Cさんへ:私が書いているのは、「明るい係長講座」であって、「とても素晴らしい上司講座」でも、「とんでもない上司講座」でもありません。申し訳ありません。
さて、蛇足のアドバイスですが、そのような立派な上司に出会ったら、2度は反論しても良いですが、それ以上は辛抱するか、辞表を書くか、いずれかを選択してください。あなたは、上司を変えることはできないのです。もしあなたに、住宅ローンが残っているのなら、我慢することをお勧めします。
愚痴を言っても、状況は変わりません。将来、あなたが上司になった時に、あるいは現在の部下に対して、同じようなことをしないように、心がけましょう。今日も、あなたの部下は、あなたの悪口を言っているかも知れません。
ところで、あなたには信じがたいでしょうが、その「優秀な」上司は、あなたのことを、「なんで、できが悪いのだろう」と、思っているはずです。人間は、すべからく天動説ですから。
もっとも、あなただけでなく、部下全員がそう思われているので、心配はありません。

続上司の仕事:新しい価値の創造

上司の仕事として、戦略を立てることを説明しています。今日は、少し違う角度から説明しましょう。それは、仕事の「効率化」と、新しい「価値の創造」とは別だということです。
民間企業を例にすると、わかりやすいでしょう。効率化は、現在与えられた仕事と組織を前提にして、どうしたら「少ない労力」で「良い結果」を出すことができるかです。民間企業で「コストカッター」と呼ばれる人が、象徴です。
行政組織の効率化も、ここに入ります。やっている仕事をより少ない人数と予算で行うこと、さらには、時代遅れになった仕事をやめることです。民間企業と比べ、官庁の場合は、売り上げ・利益・他社との競争がないため、効率化は進まないことが多いです。組織にとっても、上司にとっても、効率化のインセンティブが働かないのです。予算や定数を増やした方が、高く評価されることすらあります。

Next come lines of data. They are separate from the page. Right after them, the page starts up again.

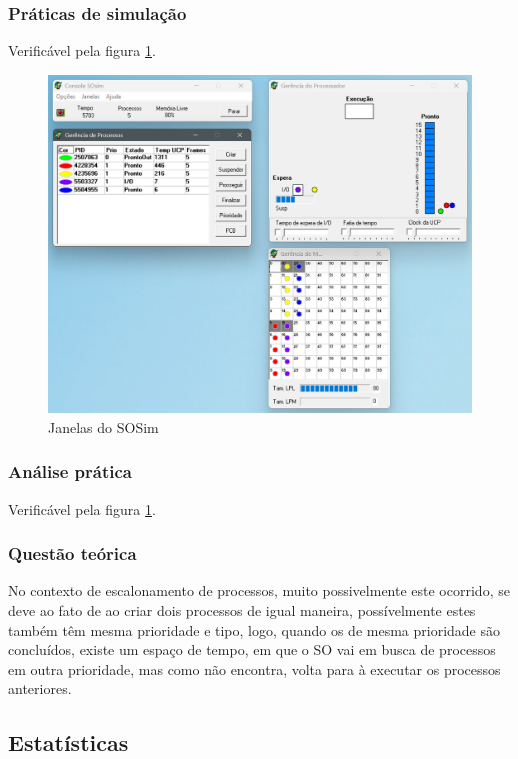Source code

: \documentclass[a4paper,12pt]{article} %
\begin{document}
\subsubsection[]{Práticas de simulação}
Verificável pela figura \ref{fig5}.
\begin{figure}[htbp]
    \centering
    \includegraphics[scale=0.4]{../fig/fig5.png}
    \caption{Janelas do SOSim}
    \label{fig5}
\end{figure}
\subsubsection[]{Análise prática}
Verificável pela figura \ref{fig5}.
\subsubsection[]{Questão teórica}
No contexto de escalonamento de processos, muito possivelmente este ocorrido, se deve ao fato de ao criar dois processos
de igual maneira, possívelmente estes também têm mesma prioridade e tipo, logo, quando os de mesma prioridade são concluídos,
existe um espaço de tempo, em que o SO vai em busca de processos em outra prioridade, mas como não encontra, volta para à
executar os processos anteriores.
\subsection[]{Estatísticas}
\end{document}
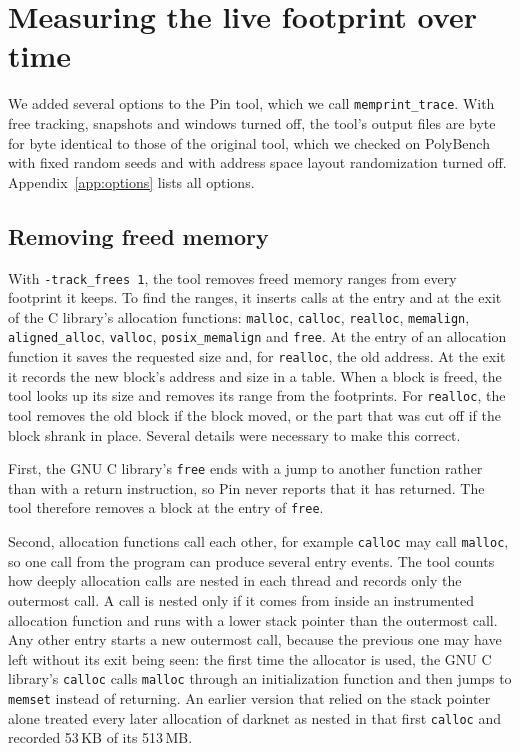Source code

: \documentclass[11pt]{article}
\newcommand{\knob}[1]{\texttt{-#1}}
\begin{document}
\section{Measuring the live footprint over time}
\label{sec:tool}

We added several options to the Pin tool, which we call \texttt{memprint\_trace}. With free tracking, snapshots and windows turned off, the tool's output files are byte for byte identical to those of the original tool, which we checked on PolyBench with fixed random seeds and with address space layout randomization turned off. Appendix~\ref{app:options} lists all options.

\subsection{Removing freed memory}
\label{sec:frees}

With \knob{track\_frees 1}, the tool removes freed memory ranges from every footprint it keeps. To find the ranges, it inserts calls at the entry and at the exit of the C library's allocation functions: \texttt{malloc}, \texttt{calloc}, \texttt{realloc}, \texttt{memalign}, \texttt{aligned\_alloc}, \texttt{valloc}, \texttt{posix\_memalign} and \texttt{free}. At the entry of an allocation function it saves the requested size and, for \texttt{realloc}, the old address. At the exit it records the new block's address and size in a table. When a block is freed, the tool looks up its size and removes its range from the footprints. For \texttt{realloc}, the tool removes the old block if the block moved, or the part that was cut off if the block shrank in place. Several details were necessary to make this correct.

First, the GNU C library's \texttt{free} ends with a jump to another function rather than with a return instruction, so Pin never reports that it has returned. The tool therefore removes a block at the entry of \texttt{free}.

Second, allocation functions call each other, for example \texttt{calloc} may call \texttt{malloc}, so one call from the program can produce several entry events. The tool counts how deeply allocation calls are nested in each thread and records only the outermost call. A call is nested only if it comes from inside an instrumented allocation function and runs with a lower stack pointer than the outermost call. Any other entry starts a new outermost call, because the previous one may have left without its exit being seen: the first time the allocator is used, the GNU C library's \texttt{calloc} calls \texttt{malloc} through an initialization function and then jumps to \texttt{memset} instead of returning. An earlier version that relied on the stack pointer alone treated every later allocation of darknet as nested in that first \texttt{calloc} and recorded 53\,KB of its 513\,MB.
\end{document}
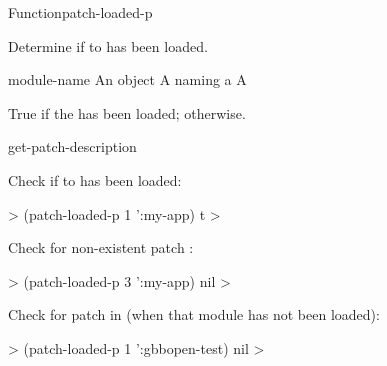\documentclass[10pt,twoside,english,pdftex]{article}
\begin{document}

\begin{functiondoc}{Function}{patch-loaded-p}%
  {
    }
%
%

\fnsyntax 

\fnpurpose Determine if   to  has
been loaded.

\fnpackage {}

\fnmodule {}

\fnargs
\begin{args}{module-name}
\arg[id] An object
 A  naming a 
\arg[boolean] A 
\end{args}

\fnreturns True if the  has been loaded; \nil{} otherwise.

\fnerrors
\modulenotdefined

\begin{alsos}{get-patch-description}
\also[patch]
\end{alsos}

\fnexamples
%
Check if   to   has
been loaded:
%
\W\supp
\begin{example}
  > (patch-loaded-p 1 ':my-app)
  t
  >
\end{example}

Check for non-existent patch :
%
\W\supp
\begin{example}
  > (patch-loaded-p 3 ':my-app)
  nil
  >
\end{example}

Check for patch  in   (when
that module has not been loaded):
%
\W\supp
\begin{example}
  > (patch-loaded-p 1 ':gbbopen-test)
  nil
  >
\end{example}

\end{functiondoc}

\end{document}
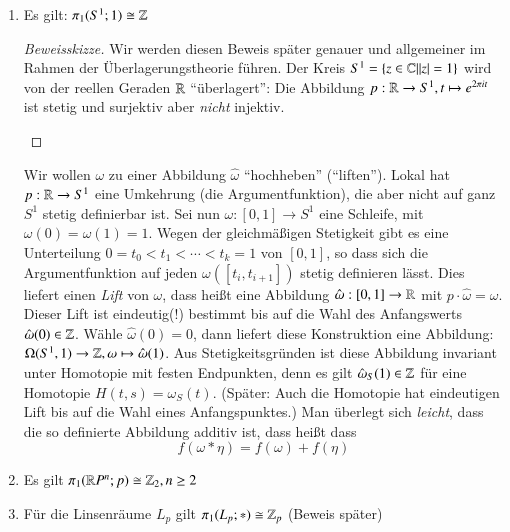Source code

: \documentclass[a4paper,10pt]{scrartcl}
\newcommand{\homo}{\cong}
\begin{document}
\begin{exs*}
\begin{enumerate}[(1)]
\item Es gilt: $\pi_1(S^1; 1)\homo \Z$
\begin{proof}[Beweisskizze]
Wir werden diesen Beweis später genauer und allgemeiner im Rahmen der Überlagerungstheorie führen. Der Kreis $S^1=\{ z\in \mathbb{C}| |z|=1\}$ wird von der reellen Geraden $\mathbb{R}$ "`überlagert"': Die Abbildung $p:  \mathbb{R}\to S^1, t\mapsto e^{2\pi i t}$ ist stetig und surjektiv aber \emph{nicht} injektiv.\\
\begin{figure}[ht]
\centering

\caption{}
\end{figure}
\end{proof}
Wir wollen $\omega$ zu einer Abbildung $\hat\omega$ "`hochheben"' ("`liften"'). Lokal hat $p: \mathbb{R}  \to S^1$ eine Umkehrung (die Argumentfunktion), die aber nicht auf ganz $S^1$ stetig definierbar ist. Sei nun $\omega: [0,1]\to S^1$ eine Schleife, mit $\omega(0)=\omega(1)=1$. Wegen der gleichmäßigen Stetigkeit gibt es eine Unterteilung $0=t_0<t_1<\dotsb <t_k=1$ von $[0,1]$, so dass sich  die Argumentfunktion auf jeden $\omega([t_i, t_{i+1}])$ stetig definieren lässt. Dies liefert einen \emph{Lift} von $\omega$, dass heißt eine Abbildung $\hat \omega: [0,1]\to \mathbb{R}$ mit $p \cdot \hat \omega=\omega$. Dieser Lift ist eindeutig(!) bestimmt bis auf die Wahl des Anfangswerts $\hat \omega(0) \in \mathbb{Z}$. Wähle $\hat \omega(0)=0$, dann liefert diese Konstruktion eine Abbildung: $\Omega(S^1, 1)\to \mathbb{Z}, \omega \mapsto \hat \omega(1)$. Aus Stetigkeitsgründen ist diese Abbildung invariant unter Homotopie mit festen Endpunkten, denn es gilt $\hat \omega_S(1)\in \mathbb{Z}$ für eine Homotopie $H(t,s)=\omega_S(t)$. (Später: Auch die Homotopie hat eindeutigen Lift bis auf die Wahl eines Anfangspunktes.) Man überlegt sich \emph{leicht}, dass die so definierte Abbildung additiv ist, dass heißt dass
\[
 f(\omega*\eta)=f(\omega)+f(\eta)
\]
\item Es gilt $\pi_1(\R P^n; p)\homo \Z_2, n\ge 2$
 \begin{table}[h]
 \end{table}
\item Für die Linsenräume $L_p$ gilt $\pi_1(L_p;*)\homo \Z_p$ (Beweis später)


\end{enumerate}
\end{exs*}
\end{document}
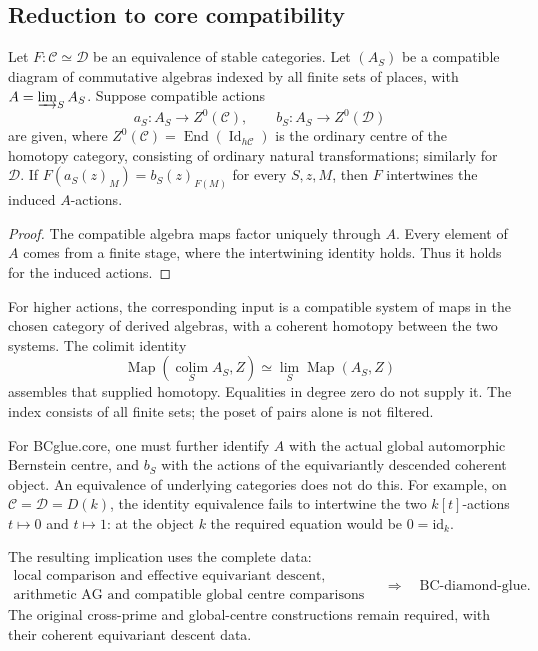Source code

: \subsection{Reduction to core compatibility}

\begin{theorem}
\label{v4-arith:bcglue-k5:thm:core-compatibility}
Let \(F:\mathcal C\simeq\mathcal D\) be an equivalence of stable
categories. Let \((A_S)\) be a compatible diagram of commutative
algebras indexed by all finite sets of places, with
\(A=\varinjlim_S A_S\). Suppose compatible actions
\[
 a_S:A_S\to Z^0(\mathcal C),\qquad b_S:A_S\to Z^0(\mathcal D)
\]
are given, where \(Z^0(\mathcal C)=\operatorname{End}(\operatorname{Id}_{h\mathcal C})\)
is the ordinary centre of the homotopy category, consisting of ordinary
natural transformations; similarly for \(\mathcal D\). If
\(F(a_S(z)_M)=b_S(z)_{F(M)}\) for every \(S,z,M\), then \(F\)
intertwines the induced \(A\)-actions.
\end{theorem}
\begin{proof}
The compatible algebra maps factor uniquely through \(A\). Every
element of \(A\) comes from a finite stage, where the intertwining
identity holds. Thus it holds for the induced actions.
\end{proof}
\begin{remark}
\label{v4-arith:bcglue-k5:rem:core-vs-unconditional}
For higher actions, the corresponding input is a compatible system
of maps in the chosen category of derived algebras, with a coherent
homotopy between the two systems. The colimit identity
\[
 \operatorname{Map}(\operatorname*{colim}_S A_S,Z)
 \simeq\operatorname*{lim}_S\operatorname{Map}(A_S,Z)
\]
assembles that supplied homotopy. Equalities in degree zero do not
supply it. The index consists of all finite sets; the poset of pairs
alone is not filtered.

For BCglue.core, one must further identify \(A\) with the actual
global automorphic Bernstein centre, and \(b_S\) with the actions
of the equivariantly descended coherent object. An equivalence of
underlying categories does not do this. For example, on
\(\mathcal C=\mathcal D=D(k)\), the identity equivalence fails to
intertwine the two \(k[t]\)-actions \(t\mapsto0\) and
\(t\mapsto1\): at the object \(k\) the required equation would be
\(0=\mathrm{id}_k\).

The resulting implication uses the complete data:
\[
 \begin{gathered}
 \text{local comparison and effective equivariant descent,}\\
 \text{arithmetic AG and compatible global centre comparisons}
 \end{gathered}
 \quad\Longrightarrow\quad\text{BC-diamond-glue}.
\]
The original cross-prime and global-centre constructions remain
required, with their coherent equivariant descent data.
\end{remark}

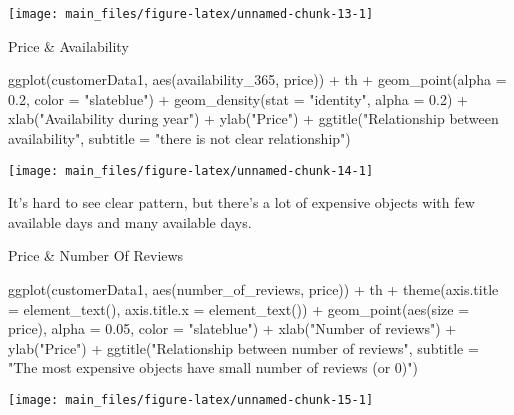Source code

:\begin{Schunk}


\begin{center}\texttt{[image: main\_files/figure-latex/unnamed-chunk-13-1]} \end{center}

\end{Schunk}

Price \& Availability

\begin{Schunk}
\begin{Sinput}
ggplot(customerData1, aes(availability_365, price)) +
  th +
  geom_point(alpha = 0.2, color = "slateblue") +
  geom_density(stat = "identity", alpha = 0.2) +
  xlab("Availability during year") +
  ylab("Price") +
  ggtitle("Relationship between availability",
          subtitle = "there is not clear relationship") 
\end{Sinput}


\begin{center}\texttt{[image: main\_files/figure-latex/unnamed-chunk-14-1]} \end{center}

\end{Schunk}

It's hard to see clear pattern, but there's a lot of expensive objects
with few available days and many available days.

Price \& Number Of Reviews

\begin{Schunk}
\begin{Sinput}
ggplot(customerData1, aes(number_of_reviews, price)) +
  th + theme(axis.title = element_text(), axis.title.x = element_text()) +
  geom_point(aes(size = price), alpha = 0.05, color = "slateblue") +
  xlab("Number of reviews") +
  ylab("Price") +
  ggtitle("Relationship between number of reviews",
          subtitle = "The most expensive objects have small number of reviews (or 0)")
\end{Sinput}


\begin{center}\texttt{[image: main\_files/figure-latex/unnamed-chunk-15-1]} \end{center}

\end{Schunk}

官庁の管理職にとって、効率化は重要な任務です。しかし、それだけでは、管理職として不十分です。
企業の場合、新しい製品や新しいサービスを提供しないと、企業は生き残れません。コストカッターだけでは、企業は成功しないのです。
官庁の場合、任務は法律で決まり、内閣や大臣から与えられます。しかし、官僚は与えられた仕事を執行するだけが、任務ではありません。環境の変化を読み、新しい課題にどう対応するかを、考える必要があります。
社会の環境は、どんどん変わっていきます。公務員が担っている仕事の重要性は変わらなくても、新しいより重要な課題が出てくると、その仕事の相対的重要性は低くなります。
各課長はそれぞれの仕事を、「世の中で最も重要な仕事」と考えて、取り組んでいます。それは、尊重しましょう。しかし、局の任務が変化している時、従来通りの仕事をしていては、国民の期待に応えることはできません。これまでにない課題を発見し、部下に指示する。これも、上司の重要な役割です。
その際に、予算や人員には限りがあるのですから、古い仕事で優先順位の下がったものは、切り捨てる必要があります。課長が自分で、自分の仕事を切り捨てることは、できません。上司が、指示をする必要があるのです。

続上司の仕事:状況対応型と予測準備型・戦略実行型

昨日に続き、上司の仕事(戦略を立てること)を、書きます。
問題が起きたり指摘を受けてから、考えて対応するのが、「状況対応型」です。受け身の姿勢、待ちの姿勢です。追い込まれてから、あわてて動きます。しばしば、その場しのぎの対応になります。「状況対応型」などと、きれいな名前をつけましたが、簡単に言うと、「な~んも考えていない上司」「出たとこ勝負の組織」です。
これと反対なのが、「予測準備型」です。事前に、これからどのようなことが起きるか、どのように行動すると良いかを予測し、対応方針を決めておきます。達成するべき目標に向かって準備する場合は、「戦略実行型」になります。
予測準備型と戦略実行型において、上司の能力が問われます。どのような事態を予測するか、どのような目標を立てるかは、上司の責任です。これは、部下に任すことはできないのです。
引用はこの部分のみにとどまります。